What you should do:
How many lines in the records below contain the word "same"? State that number and nothing more.

[Rendered images with source text]
□ □ □
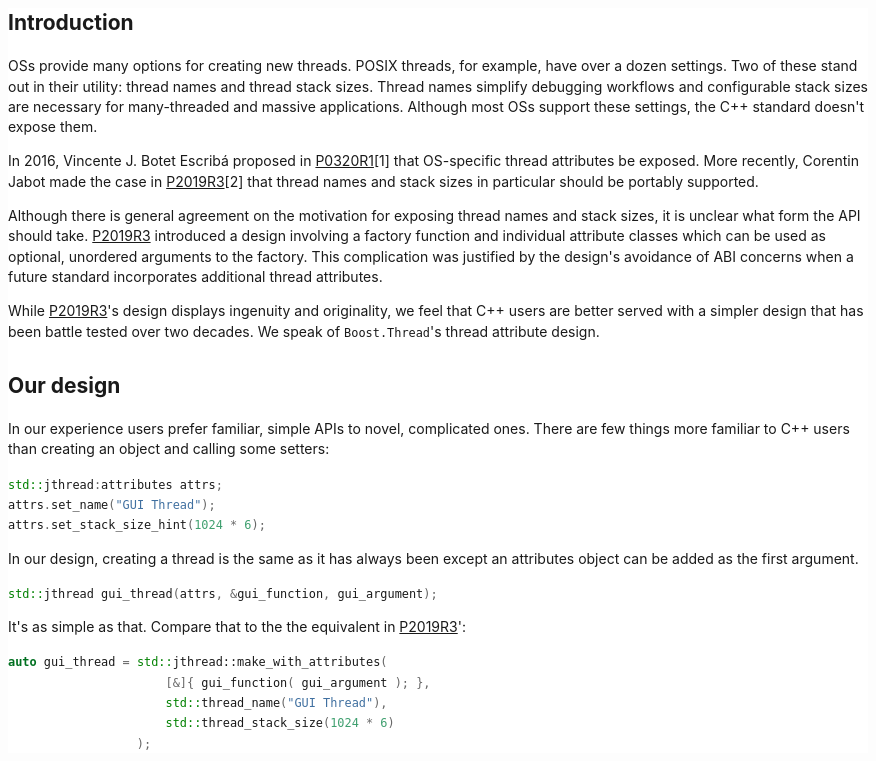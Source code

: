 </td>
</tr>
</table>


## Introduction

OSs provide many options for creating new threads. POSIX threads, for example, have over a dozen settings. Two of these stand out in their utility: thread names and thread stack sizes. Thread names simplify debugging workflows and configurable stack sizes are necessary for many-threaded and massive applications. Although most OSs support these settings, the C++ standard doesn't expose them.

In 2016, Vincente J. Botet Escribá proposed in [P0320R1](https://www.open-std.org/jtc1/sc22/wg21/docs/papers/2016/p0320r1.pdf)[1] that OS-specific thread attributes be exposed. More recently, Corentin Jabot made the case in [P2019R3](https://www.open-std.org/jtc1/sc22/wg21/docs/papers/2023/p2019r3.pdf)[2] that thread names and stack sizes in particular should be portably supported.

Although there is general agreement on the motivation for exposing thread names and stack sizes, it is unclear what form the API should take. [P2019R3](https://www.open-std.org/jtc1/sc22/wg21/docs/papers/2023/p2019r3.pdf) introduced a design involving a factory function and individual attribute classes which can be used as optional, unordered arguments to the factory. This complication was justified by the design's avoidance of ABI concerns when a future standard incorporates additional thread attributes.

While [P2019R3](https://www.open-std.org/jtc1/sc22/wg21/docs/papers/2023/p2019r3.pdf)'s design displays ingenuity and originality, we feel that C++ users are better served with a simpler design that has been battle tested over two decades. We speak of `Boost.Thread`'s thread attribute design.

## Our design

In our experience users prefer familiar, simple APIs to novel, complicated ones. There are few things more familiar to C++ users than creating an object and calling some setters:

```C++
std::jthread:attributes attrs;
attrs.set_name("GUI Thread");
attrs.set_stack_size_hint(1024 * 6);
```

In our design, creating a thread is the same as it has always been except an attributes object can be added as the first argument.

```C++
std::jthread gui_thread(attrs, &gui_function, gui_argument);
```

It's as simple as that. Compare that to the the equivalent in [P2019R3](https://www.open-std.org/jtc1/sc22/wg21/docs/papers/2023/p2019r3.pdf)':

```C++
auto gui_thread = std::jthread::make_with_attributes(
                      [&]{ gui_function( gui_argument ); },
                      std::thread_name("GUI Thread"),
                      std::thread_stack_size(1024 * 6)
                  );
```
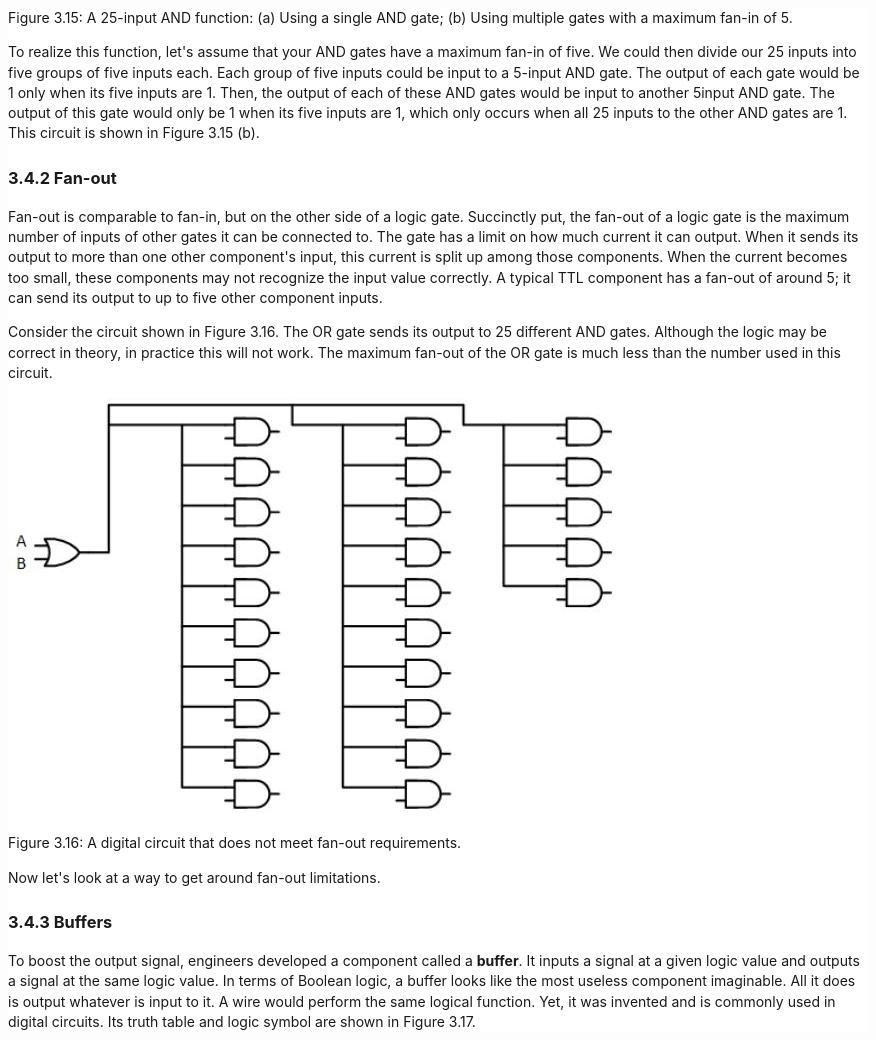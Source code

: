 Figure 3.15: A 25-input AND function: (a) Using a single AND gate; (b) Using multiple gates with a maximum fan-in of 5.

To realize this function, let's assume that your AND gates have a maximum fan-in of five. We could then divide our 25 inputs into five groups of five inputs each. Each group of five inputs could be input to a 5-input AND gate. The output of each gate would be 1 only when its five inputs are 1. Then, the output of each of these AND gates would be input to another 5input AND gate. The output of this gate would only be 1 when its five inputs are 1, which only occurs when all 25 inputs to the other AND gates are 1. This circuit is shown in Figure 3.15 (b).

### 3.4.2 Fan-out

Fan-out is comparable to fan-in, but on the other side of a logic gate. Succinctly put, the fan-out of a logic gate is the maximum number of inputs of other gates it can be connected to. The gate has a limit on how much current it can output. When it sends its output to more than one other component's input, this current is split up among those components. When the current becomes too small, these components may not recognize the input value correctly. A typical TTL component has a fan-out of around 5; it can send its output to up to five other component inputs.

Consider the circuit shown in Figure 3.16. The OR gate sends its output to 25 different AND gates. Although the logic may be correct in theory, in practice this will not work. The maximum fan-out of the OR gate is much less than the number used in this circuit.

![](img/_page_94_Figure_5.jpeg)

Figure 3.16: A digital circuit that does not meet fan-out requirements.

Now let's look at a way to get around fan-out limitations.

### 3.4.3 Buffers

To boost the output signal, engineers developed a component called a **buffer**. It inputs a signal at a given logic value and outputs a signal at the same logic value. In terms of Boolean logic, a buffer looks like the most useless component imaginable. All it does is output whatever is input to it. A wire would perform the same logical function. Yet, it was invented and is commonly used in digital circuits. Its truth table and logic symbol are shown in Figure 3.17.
□ □ □
The completed task:
2